W finale Bayern zagra na pewno bez Francka Ribery'ego, który w pierwszy meczu ujrzał czerwoną kartkę za paskudny faul na Lisandro Lopezieale jak pokazał rewanż z 7-krotnymi mistrzami Francji, Bawarczycy potrafią sobie znakomicie radzić również bez reprezentanta Tricolores.
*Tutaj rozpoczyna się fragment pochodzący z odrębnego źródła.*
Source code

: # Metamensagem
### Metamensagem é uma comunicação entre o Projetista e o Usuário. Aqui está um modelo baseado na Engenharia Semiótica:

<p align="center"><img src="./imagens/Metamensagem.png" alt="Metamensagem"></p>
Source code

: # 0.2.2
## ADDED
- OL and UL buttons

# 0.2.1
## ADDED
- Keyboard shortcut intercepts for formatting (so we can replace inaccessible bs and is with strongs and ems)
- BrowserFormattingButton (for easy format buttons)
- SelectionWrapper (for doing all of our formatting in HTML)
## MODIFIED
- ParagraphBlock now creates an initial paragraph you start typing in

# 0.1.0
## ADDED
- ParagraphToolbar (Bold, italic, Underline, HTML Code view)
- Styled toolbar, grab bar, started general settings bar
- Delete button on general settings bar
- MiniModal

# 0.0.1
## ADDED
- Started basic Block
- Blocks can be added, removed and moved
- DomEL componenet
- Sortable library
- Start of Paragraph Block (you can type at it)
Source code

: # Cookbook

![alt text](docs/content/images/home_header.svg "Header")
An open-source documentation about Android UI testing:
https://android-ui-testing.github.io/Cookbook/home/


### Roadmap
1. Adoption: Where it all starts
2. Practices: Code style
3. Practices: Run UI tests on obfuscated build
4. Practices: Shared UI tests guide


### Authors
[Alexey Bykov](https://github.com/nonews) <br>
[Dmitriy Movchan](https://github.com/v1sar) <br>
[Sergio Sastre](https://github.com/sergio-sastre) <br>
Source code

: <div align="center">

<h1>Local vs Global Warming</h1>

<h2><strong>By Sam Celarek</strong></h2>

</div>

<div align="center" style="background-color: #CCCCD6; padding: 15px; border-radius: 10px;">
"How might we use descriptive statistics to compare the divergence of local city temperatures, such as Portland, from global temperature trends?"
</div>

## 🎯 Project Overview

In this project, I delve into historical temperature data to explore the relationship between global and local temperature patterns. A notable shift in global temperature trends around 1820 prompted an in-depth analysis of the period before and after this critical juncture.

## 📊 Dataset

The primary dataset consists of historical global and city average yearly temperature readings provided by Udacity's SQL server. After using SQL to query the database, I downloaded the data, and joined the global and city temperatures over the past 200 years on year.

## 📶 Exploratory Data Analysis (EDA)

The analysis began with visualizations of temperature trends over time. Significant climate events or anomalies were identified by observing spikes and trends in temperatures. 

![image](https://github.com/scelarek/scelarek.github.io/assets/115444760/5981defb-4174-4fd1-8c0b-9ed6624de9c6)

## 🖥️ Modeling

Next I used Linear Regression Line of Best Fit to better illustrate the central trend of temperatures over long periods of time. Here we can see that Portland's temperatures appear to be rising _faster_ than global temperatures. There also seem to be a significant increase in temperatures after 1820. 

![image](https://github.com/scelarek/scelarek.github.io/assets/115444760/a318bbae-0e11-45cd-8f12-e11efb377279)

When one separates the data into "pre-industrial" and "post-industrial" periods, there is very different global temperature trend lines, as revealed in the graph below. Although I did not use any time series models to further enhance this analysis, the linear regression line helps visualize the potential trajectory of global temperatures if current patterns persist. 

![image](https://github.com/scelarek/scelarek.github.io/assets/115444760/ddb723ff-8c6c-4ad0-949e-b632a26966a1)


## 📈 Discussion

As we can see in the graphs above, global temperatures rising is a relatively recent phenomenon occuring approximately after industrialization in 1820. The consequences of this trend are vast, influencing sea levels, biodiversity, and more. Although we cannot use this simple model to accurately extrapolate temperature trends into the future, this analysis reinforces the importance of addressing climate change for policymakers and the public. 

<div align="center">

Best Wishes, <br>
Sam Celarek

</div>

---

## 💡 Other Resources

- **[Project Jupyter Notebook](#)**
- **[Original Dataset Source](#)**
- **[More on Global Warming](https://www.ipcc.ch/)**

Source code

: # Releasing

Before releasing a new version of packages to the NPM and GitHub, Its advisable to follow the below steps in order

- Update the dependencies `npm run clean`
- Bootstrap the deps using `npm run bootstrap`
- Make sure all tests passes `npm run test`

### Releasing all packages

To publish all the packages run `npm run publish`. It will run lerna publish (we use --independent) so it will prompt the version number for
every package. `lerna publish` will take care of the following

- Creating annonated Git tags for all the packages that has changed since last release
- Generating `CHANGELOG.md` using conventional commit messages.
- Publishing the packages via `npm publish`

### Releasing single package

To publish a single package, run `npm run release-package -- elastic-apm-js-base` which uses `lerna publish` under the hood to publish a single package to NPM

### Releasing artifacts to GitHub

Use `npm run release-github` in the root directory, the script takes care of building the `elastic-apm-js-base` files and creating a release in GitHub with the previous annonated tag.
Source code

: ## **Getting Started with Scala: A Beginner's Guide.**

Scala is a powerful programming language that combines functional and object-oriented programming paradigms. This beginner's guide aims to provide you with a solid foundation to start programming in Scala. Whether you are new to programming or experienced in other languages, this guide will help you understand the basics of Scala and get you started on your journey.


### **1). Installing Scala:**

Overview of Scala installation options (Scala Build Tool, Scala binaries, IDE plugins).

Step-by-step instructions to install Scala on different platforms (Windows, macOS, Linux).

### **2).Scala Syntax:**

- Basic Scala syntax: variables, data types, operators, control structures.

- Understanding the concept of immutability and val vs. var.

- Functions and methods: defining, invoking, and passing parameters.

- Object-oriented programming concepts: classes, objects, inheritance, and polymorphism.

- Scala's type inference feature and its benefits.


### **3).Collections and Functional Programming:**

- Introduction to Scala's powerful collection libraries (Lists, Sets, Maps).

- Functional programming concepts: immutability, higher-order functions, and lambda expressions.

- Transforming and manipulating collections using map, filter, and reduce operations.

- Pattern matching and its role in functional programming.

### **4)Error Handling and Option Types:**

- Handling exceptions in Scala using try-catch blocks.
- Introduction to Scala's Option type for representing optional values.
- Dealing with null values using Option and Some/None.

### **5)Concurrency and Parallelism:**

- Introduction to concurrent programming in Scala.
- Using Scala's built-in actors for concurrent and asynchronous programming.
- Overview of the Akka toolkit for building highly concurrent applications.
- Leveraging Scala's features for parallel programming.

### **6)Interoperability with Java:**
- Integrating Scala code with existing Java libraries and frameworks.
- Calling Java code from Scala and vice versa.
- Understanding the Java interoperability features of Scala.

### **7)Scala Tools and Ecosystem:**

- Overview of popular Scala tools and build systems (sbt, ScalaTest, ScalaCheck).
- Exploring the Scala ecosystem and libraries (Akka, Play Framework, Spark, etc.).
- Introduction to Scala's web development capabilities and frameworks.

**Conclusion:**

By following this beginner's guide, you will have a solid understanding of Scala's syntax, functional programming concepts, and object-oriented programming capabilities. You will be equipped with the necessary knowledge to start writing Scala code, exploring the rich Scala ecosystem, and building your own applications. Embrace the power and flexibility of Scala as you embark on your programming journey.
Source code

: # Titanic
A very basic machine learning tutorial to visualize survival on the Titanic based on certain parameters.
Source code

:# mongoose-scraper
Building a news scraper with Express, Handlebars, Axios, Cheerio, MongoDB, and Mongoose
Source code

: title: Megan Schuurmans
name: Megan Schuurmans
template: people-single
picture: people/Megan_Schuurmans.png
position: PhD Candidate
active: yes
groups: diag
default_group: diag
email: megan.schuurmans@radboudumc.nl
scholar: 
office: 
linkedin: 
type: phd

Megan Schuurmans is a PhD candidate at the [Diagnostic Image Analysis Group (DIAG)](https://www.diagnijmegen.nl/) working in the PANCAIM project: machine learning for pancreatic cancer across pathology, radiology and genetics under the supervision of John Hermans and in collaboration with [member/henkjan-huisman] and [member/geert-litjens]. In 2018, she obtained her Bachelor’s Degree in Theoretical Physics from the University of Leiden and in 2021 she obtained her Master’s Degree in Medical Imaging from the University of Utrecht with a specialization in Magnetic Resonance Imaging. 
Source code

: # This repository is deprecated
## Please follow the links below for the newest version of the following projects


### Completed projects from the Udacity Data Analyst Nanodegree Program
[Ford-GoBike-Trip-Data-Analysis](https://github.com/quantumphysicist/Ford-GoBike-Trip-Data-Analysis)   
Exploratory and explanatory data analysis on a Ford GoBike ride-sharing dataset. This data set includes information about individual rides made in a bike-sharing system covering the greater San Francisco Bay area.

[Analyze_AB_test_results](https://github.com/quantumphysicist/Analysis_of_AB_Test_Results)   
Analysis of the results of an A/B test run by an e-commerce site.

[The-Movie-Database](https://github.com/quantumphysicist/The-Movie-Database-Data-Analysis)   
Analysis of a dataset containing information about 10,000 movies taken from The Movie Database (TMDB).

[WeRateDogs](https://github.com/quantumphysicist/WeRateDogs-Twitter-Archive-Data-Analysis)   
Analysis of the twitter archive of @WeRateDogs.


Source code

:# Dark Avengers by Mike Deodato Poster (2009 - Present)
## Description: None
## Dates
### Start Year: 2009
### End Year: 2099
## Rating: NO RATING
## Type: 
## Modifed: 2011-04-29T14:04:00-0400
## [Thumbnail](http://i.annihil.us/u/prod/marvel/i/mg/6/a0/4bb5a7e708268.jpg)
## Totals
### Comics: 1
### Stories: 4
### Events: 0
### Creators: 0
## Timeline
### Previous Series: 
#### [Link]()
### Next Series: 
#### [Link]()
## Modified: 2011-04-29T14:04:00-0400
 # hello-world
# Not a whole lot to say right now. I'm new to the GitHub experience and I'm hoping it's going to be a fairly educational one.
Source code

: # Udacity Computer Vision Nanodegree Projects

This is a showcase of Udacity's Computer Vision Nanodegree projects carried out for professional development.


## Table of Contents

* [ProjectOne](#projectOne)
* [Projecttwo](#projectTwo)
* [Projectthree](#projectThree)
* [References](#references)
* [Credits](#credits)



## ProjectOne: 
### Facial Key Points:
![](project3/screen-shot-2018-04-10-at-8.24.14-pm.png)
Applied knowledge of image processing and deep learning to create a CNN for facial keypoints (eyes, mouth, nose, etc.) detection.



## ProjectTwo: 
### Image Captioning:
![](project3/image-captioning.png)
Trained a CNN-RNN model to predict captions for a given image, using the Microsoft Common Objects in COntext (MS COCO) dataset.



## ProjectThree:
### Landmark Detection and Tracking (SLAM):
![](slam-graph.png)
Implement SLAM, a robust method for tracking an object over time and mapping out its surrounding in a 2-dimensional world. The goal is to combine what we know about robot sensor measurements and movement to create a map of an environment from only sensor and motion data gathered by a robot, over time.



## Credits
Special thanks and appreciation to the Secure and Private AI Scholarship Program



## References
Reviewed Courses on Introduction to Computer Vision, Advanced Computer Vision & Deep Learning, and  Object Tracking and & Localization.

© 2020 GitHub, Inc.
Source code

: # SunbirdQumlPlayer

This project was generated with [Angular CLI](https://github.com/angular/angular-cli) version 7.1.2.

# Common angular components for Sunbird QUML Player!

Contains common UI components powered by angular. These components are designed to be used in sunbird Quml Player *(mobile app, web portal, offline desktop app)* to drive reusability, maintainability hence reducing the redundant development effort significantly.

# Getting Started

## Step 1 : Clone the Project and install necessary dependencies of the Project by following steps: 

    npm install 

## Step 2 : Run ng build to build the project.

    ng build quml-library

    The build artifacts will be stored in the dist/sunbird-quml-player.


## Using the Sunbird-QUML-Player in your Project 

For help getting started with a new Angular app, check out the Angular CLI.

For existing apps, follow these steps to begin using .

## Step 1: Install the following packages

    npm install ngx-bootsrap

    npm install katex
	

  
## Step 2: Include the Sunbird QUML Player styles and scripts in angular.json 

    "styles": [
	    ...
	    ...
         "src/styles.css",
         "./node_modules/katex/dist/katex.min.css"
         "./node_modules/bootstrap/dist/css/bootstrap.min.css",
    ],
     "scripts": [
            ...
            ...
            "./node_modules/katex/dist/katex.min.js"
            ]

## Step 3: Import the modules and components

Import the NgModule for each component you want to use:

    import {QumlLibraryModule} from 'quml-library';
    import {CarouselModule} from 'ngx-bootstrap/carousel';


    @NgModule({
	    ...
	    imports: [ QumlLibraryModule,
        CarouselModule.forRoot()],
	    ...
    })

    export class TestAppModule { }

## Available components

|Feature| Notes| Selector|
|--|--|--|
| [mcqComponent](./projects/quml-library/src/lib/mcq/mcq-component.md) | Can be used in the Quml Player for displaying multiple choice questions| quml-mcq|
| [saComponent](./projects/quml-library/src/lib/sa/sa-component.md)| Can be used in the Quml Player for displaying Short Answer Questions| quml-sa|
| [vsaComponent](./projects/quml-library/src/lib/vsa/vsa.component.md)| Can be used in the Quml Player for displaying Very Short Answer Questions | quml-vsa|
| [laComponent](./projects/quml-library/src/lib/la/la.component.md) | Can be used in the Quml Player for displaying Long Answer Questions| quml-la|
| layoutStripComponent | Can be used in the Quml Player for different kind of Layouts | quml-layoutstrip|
Na szczęście dla van Gaala oprócz Ribery'ego żaden z jego zawodników nie jest wykluczony z gry w finale za nadmiar żółtych kartek.
***
Olympique Lyon - Bayern Monachium 0:3 (0:1)
0:1 - Olić 26'
0:2 - Olić 67'
0:3 - Olić 77'
Pierwszy mecz: 0:1, awans: Bayern Monachium.
Składy:
Olympique: Lloris - Reveillere, Cris, Boumsong, Cissokho (46' Gomis)- Gonalons, Makoun, Bastos, Govou - Delgado (67' Pjanić), Lopez (79' Ederson).
Bayern: Butt - Lahm, van Buyten (46' Demichelis), Badstuber, Contento - Altintop, Schweinsteiger (79' Alaba), Bommel, Robben (76' Klose)- Olić, Mueller.
Żółte kartki: Gonalons, Cris (Olympique) oraz Altintop (Bayern).
Czerwona kartka: Cris /59' za dwie żółte kartki/ (Olympique Lyon).
Sędzia: Massimo Busacca (Szwajcaria).